Most existing video generation models can only produce short clips, usually lasting just a few seconds. This limitation is due to high memory requirements and slow processing times when using a single GPU. While splitting the workload across multiple GPUs could help, it creates challenges in ensuring all GPUs communicate effectively and adapting models that are typically trained on short videos to work with longer ones.
What's the solution?
The authors developed Video-Infinity, which uses a distributed approach to video generation. They introduced two key mechanisms: Clip parallelism, which helps share context information among multiple GPUs efficiently, and Dual-scope attention, which balances local and global information to maintain coherence in the video.

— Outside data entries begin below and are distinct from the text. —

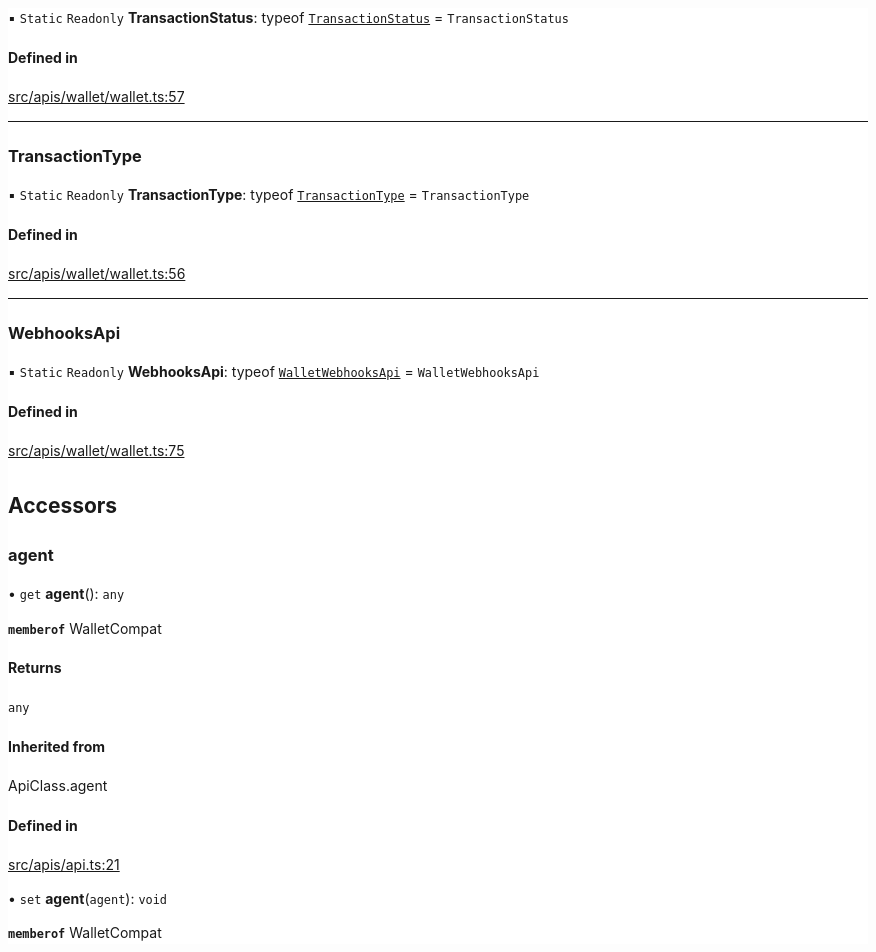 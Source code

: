 ▪ `Static` `Readonly` **TransactionStatus**: typeof [`TransactionStatus`](../enums/QIWI.TransactionStatus.md) = `TransactionStatus`

#### Defined in

[src/apis/wallet/wallet.ts:57](https://github.com/AlexXanderGrib/node-qiwi-sdk/blob/4aeb538/src/apis/wallet/wallet.ts#L57)

___

### TransactionType

▪ `Static` `Readonly` **TransactionType**: typeof [`TransactionType`](../enums/QIWI.TransactionType.md) = `TransactionType`

#### Defined in

[src/apis/wallet/wallet.ts:56](https://github.com/AlexXanderGrib/node-qiwi-sdk/blob/4aeb538/src/apis/wallet/wallet.ts#L56)

___

### WebhooksApi

▪ `Static` `Readonly` **WebhooksApi**: typeof [`WalletWebhooksApi`](internal_.WalletWebhooksApi.md) = `WalletWebhooksApi`

#### Defined in

[src/apis/wallet/wallet.ts:75](https://github.com/AlexXanderGrib/node-qiwi-sdk/blob/4aeb538/src/apis/wallet/wallet.ts#L75)

## Accessors

### agent

• `get` **agent**(): `any`

**`memberof`** WalletCompat

#### Returns

`any`

#### Inherited from

ApiClass.agent

#### Defined in

[src/apis/api.ts:21](https://github.com/AlexXanderGrib/node-qiwi-sdk/blob/4aeb538/src/apis/api.ts#L21)

• `set` **agent**(`agent`): `void`

**`memberof`** WalletCompat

With this setup, Video-Infinity can generate videos up to 2,300 frames in about 5 minutes, making it significantly faster than previous methods.
Why it matters?
This research is important because it advances the field of video generation, allowing for the creation of longer and more complex videos at high speeds. By overcoming the limitations of existing models, Video-Infinity opens up new possibilities for applications in entertainment, education, and more, where longer video content is increasingly in demand.
Abstract
Diffusion models have recently achieved remarkable results for video generation. Despite the encouraging performances, the generated videos are typically constrained to a small number of frames, resulting in clips lasting merely a few seconds. The primary challenges in producing longer videos include the substantial memory requirements and the extended processing time required on a single GPU. A straightforward solution would be to split the workload across multiple GPUs, which, however, leads to two issues: (1) ensuring all GPUs communicate effectively to share timing and context information, and (2) modifying existing video diffusion models, which are usually trained on short sequences, to create longer videos without additional training. To tackle these, in this paper we introduce Video-Infinity, a distributed inference pipeline that enables parallel processing across multiple GPUs for long-form video generation. Specifically, we propose two coherent mechanisms: Clip parallelism and Dual-scope attention. Clip parallelism optimizes the gathering and sharing of context information across GPUs which minimizes communication overhead, while Dual-scope attention modulates the temporal self-attention to balance local and global contexts efficiently across the devices. Together, the two mechanisms join forces to distribute the workload and enable the fast generation of long videos. Under an 8 x Nvidia 6000 Ada GPU (48G) setup, our method generates videos up to 2,300 frames in approximately 5 minutes, enabling long video generation at a speed 100 times faster than the prior methods.